Tuesday, January 19, 2016

Lessons on Diligence

“The disciplined person rises courageously, even heroically, to meet life and conquer it. He resolutely faces his duty. He is governed by a sense of responsibility. He has inward resources and personal reserves which are the wonder of weaker souls. He brings adversity under tribute and compels it to serve him.  ”



— Richard Shelley Taylor



Confession time: when God whispered the word "diligent" in my ear for 2016, I kind of thought I'd have it easy. I figured that I was mostly diligent, that I did a great job of sticking to things, that I was good with follow through. I had myself fooled. Big time. 

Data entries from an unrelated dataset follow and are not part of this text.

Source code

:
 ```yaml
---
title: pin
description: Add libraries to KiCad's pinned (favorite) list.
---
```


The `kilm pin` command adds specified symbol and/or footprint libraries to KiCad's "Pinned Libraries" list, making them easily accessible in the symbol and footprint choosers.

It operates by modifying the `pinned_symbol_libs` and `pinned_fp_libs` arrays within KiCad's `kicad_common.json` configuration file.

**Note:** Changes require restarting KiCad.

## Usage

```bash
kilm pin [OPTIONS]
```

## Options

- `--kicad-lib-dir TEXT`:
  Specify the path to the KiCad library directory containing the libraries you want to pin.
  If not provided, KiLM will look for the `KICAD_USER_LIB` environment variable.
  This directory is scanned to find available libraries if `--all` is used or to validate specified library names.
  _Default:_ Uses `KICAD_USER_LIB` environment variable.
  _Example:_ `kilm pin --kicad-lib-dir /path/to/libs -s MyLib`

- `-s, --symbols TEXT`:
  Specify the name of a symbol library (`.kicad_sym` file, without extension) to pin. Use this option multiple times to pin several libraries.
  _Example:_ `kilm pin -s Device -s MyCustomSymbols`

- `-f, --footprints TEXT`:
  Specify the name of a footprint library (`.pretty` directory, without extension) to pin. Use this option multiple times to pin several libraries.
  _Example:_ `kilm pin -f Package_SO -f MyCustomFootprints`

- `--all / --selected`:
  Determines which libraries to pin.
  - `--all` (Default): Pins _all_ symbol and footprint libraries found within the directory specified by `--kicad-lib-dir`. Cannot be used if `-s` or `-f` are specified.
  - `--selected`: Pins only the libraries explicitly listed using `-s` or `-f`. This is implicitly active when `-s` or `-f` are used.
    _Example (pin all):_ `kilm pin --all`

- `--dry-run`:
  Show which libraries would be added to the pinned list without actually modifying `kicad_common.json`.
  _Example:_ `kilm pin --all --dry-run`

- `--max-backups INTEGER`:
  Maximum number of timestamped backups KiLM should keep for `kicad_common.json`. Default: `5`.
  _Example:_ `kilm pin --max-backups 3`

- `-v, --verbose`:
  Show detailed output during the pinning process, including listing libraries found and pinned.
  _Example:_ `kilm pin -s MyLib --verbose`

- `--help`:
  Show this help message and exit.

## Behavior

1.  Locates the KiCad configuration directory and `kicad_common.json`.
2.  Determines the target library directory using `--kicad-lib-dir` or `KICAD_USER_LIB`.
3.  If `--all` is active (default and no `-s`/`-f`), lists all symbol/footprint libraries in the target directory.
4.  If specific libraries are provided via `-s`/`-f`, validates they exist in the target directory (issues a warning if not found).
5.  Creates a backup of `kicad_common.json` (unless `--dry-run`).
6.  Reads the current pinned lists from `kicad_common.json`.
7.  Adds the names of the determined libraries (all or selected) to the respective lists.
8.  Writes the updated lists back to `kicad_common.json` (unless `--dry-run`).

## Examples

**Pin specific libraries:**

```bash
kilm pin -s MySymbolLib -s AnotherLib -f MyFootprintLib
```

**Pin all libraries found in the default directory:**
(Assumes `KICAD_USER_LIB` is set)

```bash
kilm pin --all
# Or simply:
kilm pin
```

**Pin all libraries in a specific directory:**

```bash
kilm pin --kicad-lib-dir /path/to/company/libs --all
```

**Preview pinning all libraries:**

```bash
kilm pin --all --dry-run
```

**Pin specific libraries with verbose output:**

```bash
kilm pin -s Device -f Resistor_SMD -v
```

Over the past few weeks it's come like a little nagging (though not in a bad way nagging) whisper. Diligence. As I pass by my kids' rooms and notice that they've cleaned up in hope of me making their beds. (A deal we worked out to motivate them to clean.) Normally I would keep walking, but diligence calls me to do the job now and do it right. When the workout has only 10 minutes to go, and I am tempted to call it quits. (Which I have done so often in the past.) Diligence tells me to finish strong. When a task is difficult and I'd rather ignore it, diligence tells me to do it now and do it to the best of my ability. 

This diligence thing isn't for the faint of heart. Maybe that's because it doesn't look much different than discipline. Oh, we know it's an unpleasant word, but it's a necessary one if we're ever going grow. I'd rather grow, wouldn't you? 

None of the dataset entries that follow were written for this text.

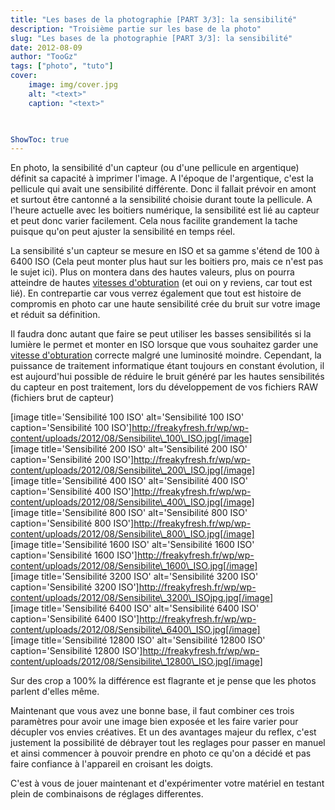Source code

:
 ```yaml
---
title: "Les bases de la photographie [PART 3/3]: la sensibilité"
description: "Troisième partie sur les base de la photo"
slug: "Les bases de la photographie [PART 3/3]: la sensibilité"
date: 2012-08-09
author: "TooGz"
tags: ["photo", "tuto"]
cover:
    image: img/cover.jpg
    alt: "<text>"
    caption: "<text>"
    


ShowToc: true
---
```


En photo, la sensibilité d'un capteur (ou d'une pellicule en argentique) définit sa capacité à imprimer l'image. A l'époque de l'argentique, c'est la pellicule qui avait une sensibilité différente. Donc il fallait prévoir en amont et surtout être cantonné a la sensibilité choisie durant toute la pellicule. A l'heure actuelle avec les boitiers numérique, la sensibilité est lié au capteur et peut donc varier facilement. Cela nous facilite grandement la tache puisque qu'on peut ajuster la sensibilité en temps réel. 

La sensibilité s'un capteur se mesure en ISO et sa gamme s'étend de 100 à 6400 ISO (Cela peut monter plus haut sur les boitiers pro, mais ce n'est pas le sujet ici). Plus on montera dans des hautes valeurs, plus on pourra atteindre de hautes [vitesses d'obturation][1] (et oui on y reviens, car tout est lié). En contrepartie car vous verrez également que tout est histoire de compromis en photo car une haute sensibilité crée du bruit sur votre image et réduit sa définition. 

Il faudra donc autant que faire se peut utiliser les basses sensibilités si la lumière le permet et monter en ISO lorsque que vous souhaitez garder une [vitesse d'obturation][1] correcte malgré une luminosité moindre. Cependant, la puissance de traitement informatique étant toujours en constant évolution, il est aujourd'hui possible de réduire le bruit généré par les hautes sensibilités du capteur en post traitement, lors du développement de vos fichiers RAW (fichiers brut de capteur) 


[image title='Sensibilité 100 ISO' alt='Sensibilité 100 ISO' caption='Sensibilité 100 ISO']http://freakyfresh.fr/wp/wp-content/uploads/2012/08/Sensibilite\_100\_ISO.jpg[/image]  
[image title='Sensibilité 200 ISO' alt='Sensibilité 200 ISO' caption='Sensibilité 200 ISO']http://freakyfresh.fr/wp/wp-content/uploads/2012/08/Sensibilite\_200\_ISO.jpg[/image]  
[image title='Sensibilité 400 ISO' alt='Sensibilité 400 ISO' caption='Sensibilité 400 ISO']http://freakyfresh.fr/wp/wp-content/uploads/2012/08/Sensibilite\_400\_ISO.jpg[/image]  
[image title='Sensibilité 800 ISO' alt='Sensibilité 800 ISO' caption='Sensibilité 800 ISO']http://freakyfresh.fr/wp/wp-content/uploads/2012/08/Sensibilite\_800\_ISO.jpg[/image]  
[image title='Sensibilité 1600 ISO' alt='Sensibilité 1600 ISO' caption='Sensibilité 1600 ISO']http://freakyfresh.fr/wp/wp-content/uploads/2012/08/Sensibilite\_1600\_ISO.jpg[/image]  
[image title='Sensibilité 3200 ISO' alt='Sensibilité 3200 ISO' caption='Sensibilité 3200 ISO']http://freakyfresh.fr/wp/wp-content/uploads/2012/08/Sensibilite\_3200\_ISOjpg.jpg[/image]  
[image title='Sensibilité 6400 ISO' alt='Sensibilité 6400 ISO' caption='Sensibilité 6400 ISO']http://freakyfresh.fr/wp/wp-content/uploads/2012/08/Sensibilite\_6400\_ISO.jpg[/image]  
[image title='Sensibilité 12800 ISO' alt='Sensibilité 12800 ISO' caption='Sensibilité 12800 ISO']http://freakyfresh.fr/wp/wp-content/uploads/2012/08/Sensibilite\_12800\_ISO.jpg[/image]  

Sur des crop a 100% la différence est flagrante et je pense que les photos parlent d'elles même.  


Maintenant que vous avez une bonne base, il faut combiner ces trois paramètres pour avoir une image bien exposée et les faire varier pour décupler vos envies créatives. Et un des avantages majeur du reflex, c'est justement la possibilité de débrayer tout les reglages pour passer en manuel et ainsi commencer à pouvoir prendre en photo ce qu'on a décidé et pas faire confiance à l'appareil en croisant les doigts. 

C'est à vous de jouer maintenant et d'expérimenter votre matériel en testant plein de combinaisons de réglages differentes.

 [1]: /posts/les-bases-de-la-photographie-part-2/3-la-vitesse-dobturation/ "Les bases de la photographie [PART 2/3] : La vitesse d’obturation"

The writer of Hebrews reminds me of this truth. 

"No discipline seems pleasant at the time, but painful. Later on, however, it produces a harvest of righteousness and peace for those who have been trained by it." Hebrews 12:11

It's about the training. I'm learning that being diligent is about the follow through, that consistent steady effort that gets the work done with a joyful heart. I'm more apt to call it quits part way through. My default is to put certain things off until later. Or if not, then I'll do the work with a grumpy heart. None of that speaks to the diligent follow through that I know God is asking of me during this season. It's been an ugly revelation that in the past I'd rather choose anything other than diligence. Thankfully, God is graciously calling me to something better. 

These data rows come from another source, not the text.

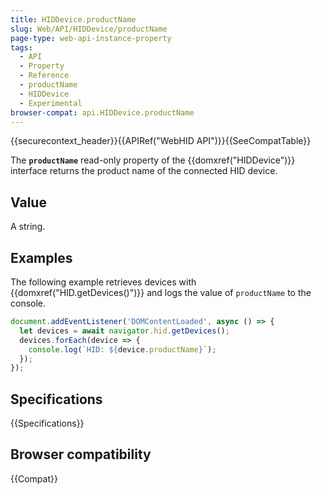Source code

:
 ```yaml
---
title: HIDDevice.productName
slug: Web/API/HIDDevice/productName
page-type: web-api-instance-property
tags:
  - API
  - Property
  - Reference
  - productName
  - HIDDevice
  - Experimental
browser-compat: api.HIDDevice.productName
---
```

{{securecontext_header}}{{APIRef("WebHID API")}}{{SeeCompatTable}}

The **`productName`** read-only property of the {{domxref("HIDDevice")}} interface returns the product name of the connected HID device.

## Value

A string.

## Examples

The following example retrieves devices with {{domxref("HID.getDevices()")}} and logs the value of `productName` to the console.

```js
document.addEventListener('DOMContentLoaded', async () => {
  let devices = await navigator.hid.getDevices();
  devices.forEach(device => {
    console.log(`HID: ${device.productName}`);
  });
});
```

## Specifications

{{Specifications}}

## Browser compatibility

{{Compat}}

I'm painting barns these days. And because I'm still new at this, I'm making lots of mistakes. But diligence tells me to keep trying, even when it feels like all I'm doing is wasting time. I've been challenged to paint the same barn over and over until I work out some of those mistakes. I'm learning that those mistakes aren't setbacks, they're simply showing me what I need to work on. Diligence calls me to come back and try again, learning from those mistakes. 

Because the result of diligence and discipline is a harvest of not only righteousness, but peace. I'm noticing that there's tremendous peace when I don't leave things undone. There's the fruit of rest because I'm not thinking about all the half-assing I'm prone to. Honestly, it's a lot easier to half ass things. But diligence calls me to something better, and to something with a better reward: peace and righteousness. I like the sound of that. 

God might not be asking you to be diligent in all the things like he is me, but I would challenge you to choose one area where you may have been lacking diligence in the past. What would change if you were to approach that area with consistent steady effort?